● Required action
What is needed is an exact copy of the records below, without the pictures.

[Data records — start]

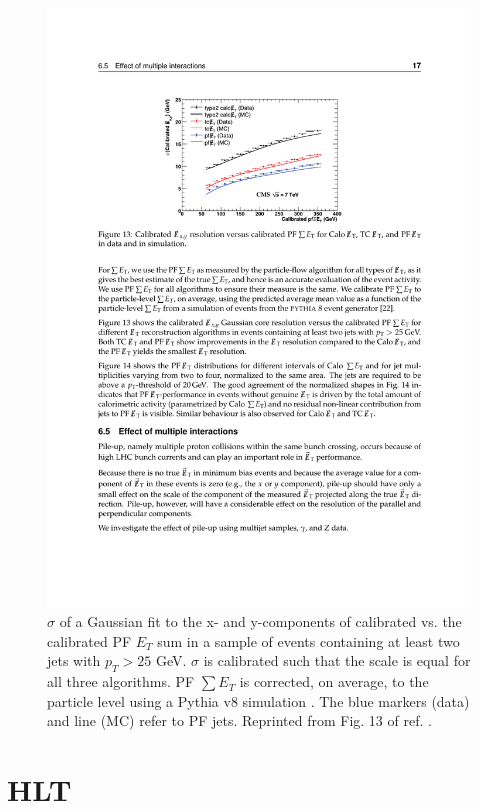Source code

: \documentclass[dissertation.tex]{subfiles}
\begin{document}
\begin{figure}
	\centering
	\includegraphics[scale=1.0]{MET_resolution}
	\caption{$\sigma$ of a Gaussian fit to the x- and y-components of calibrated \MET vs. the calibrated PF $E_{T}$ sum in a sample of events containing at least two jets with $p_{T} > 25$ GeV.  $\sigma$ is calibrated such that the \MET scale is equal for all three algorithms.  PF $\sum E_{T}$ is corrected, on average, to the particle level using a Pythia v8 simulation \cite{Sjostrand2008852}.  The blue markers (data) and line (MC) refer to PF jets.  Reprinted from Fig. 13 of ref. \cite{1748-0221-6-09-P09001}.}
	\label{fig:MET_resolution}
\end{figure}

\section{HLT}
\label{sec:HLT}
\end{document}
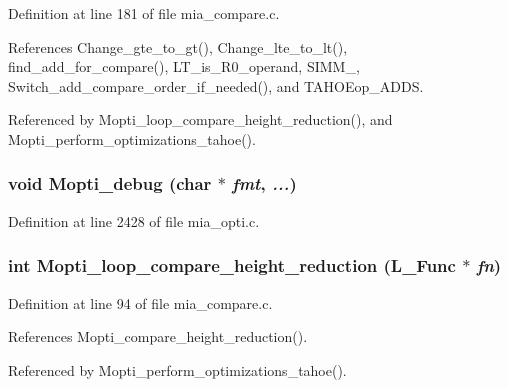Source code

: Definition at line 181 of file mia\_\-compare.c.

References Change\_\-gte\_\-to\_\-gt(), Change\_\-lte\_\-to\_\-lt(), find\_\-add\_\-for\_\-compare(), LT\_\-is\_\-R0\_\-operand, SIMM\_, Switch\_\-add\_\-compare\_\-order\_\-if\_\-needed(), and TAHOEop\_\-ADDS.

Referenced by Mopti\_\-loop\_\-compare\_\-height\_\-reduction(), and Mopti\_\-perform\_\-optimizations\_\-tahoe().
\subsubsection{\setlength{\rightskip}{0pt plus 5cm}void Mopti\_\-debug (char $\ast$ {\em fmt},  {\em ...})}\label{mia__internal_8h_ca52ba4b3401fe69d84481a0a4e0cb94}




Definition at line 2428 of file mia\_\-opti.c.
\subsubsection{\setlength{\rightskip}{0pt plus 5cm}int Mopti\_\-loop\_\-compare\_\-height\_\-reduction (L\_\-Func $\ast$ {\em fn})}\label{mia__internal_8h_3a3e726604ae78872e340ee4c5a252f2}




Definition at line 94 of file mia\_\-compare.c.

References Mopti\_\-compare\_\-height\_\-reduction().

Referenced by Mopti\_\-perform\_\-optimizations\_\-tahoe().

[Data records — finish]

● Exercise response
Source code

: \documentclass[dissertation.tex]{subfiles}
\begin{document}
\begin{figure}
	\centering
	\includegraphics[scale=1.0]{MET_resolution}
	\caption{$\sigma$ of a Gaussian fit to the x- and y-components of calibrated \MET vs. the calibrated PF $E_{T}$ sum in a sample of events containing at least two jets with $p_{T} > 25$ GeV.  $\sigma$ is calibrated such that the \MET scale is equal for all three algorithms.  PF $\sum E_{T}$ is corrected, on average, to the particle level using a Pythia v8 simulation \cite{Sjostrand2008852}.  The blue markers (data) and line (MC) refer to PF jets.  Reprinted from Fig. 13 of ref. \cite{1748-0221-6-09-P09001}.}
	\label{fig:MET_resolution}
\end{figure}

\section{HLT}
\label{sec:HLT}
\end{document}
Source code

: Definition at line 181 of file mia\_\-compare.c.

References Change\_\-gte\_\-to\_\-gt(), Change\_\-lte\_\-to\_\-lt(), find\_\-add\_\-for\_\-compare(), LT\_\-is\_\-R0\_\-operand, SIMM\_, Switch\_\-add\_\-compare\_\-order\_\-if\_\-needed(), and TAHOEop\_\-ADDS.

Referenced by Mopti\_\-loop\_\-compare\_\-height\_\-reduction(), and Mopti\_\-perform\_\-optimizations\_\-tahoe().
\subsubsection{\setlength{\rightskip}{0pt plus 5cm}void Mopti\_\-debug (char $\ast$ {\em fmt},  {\em ...})}\label{mia__internal_8h_ca52ba4b3401fe69d84481a0a4e0cb94}




Definition at line 2428 of file mia\_\-opti.c.
\subsubsection{\setlength{\rightskip}{0pt plus 5cm}int Mopti\_\-loop\_\-compare\_\-height\_\-reduction (L\_\-Func $\ast$ {\em fn})}\label{mia__internal_8h_3a3e726604ae78872e340ee4c5a252f2}




Definition at line 94 of file mia\_\-compare.c.

References Mopti\_\-compare\_\-height\_\-reduction().

Referenced by Mopti\_\-perform\_\-optimizations\_\-tahoe().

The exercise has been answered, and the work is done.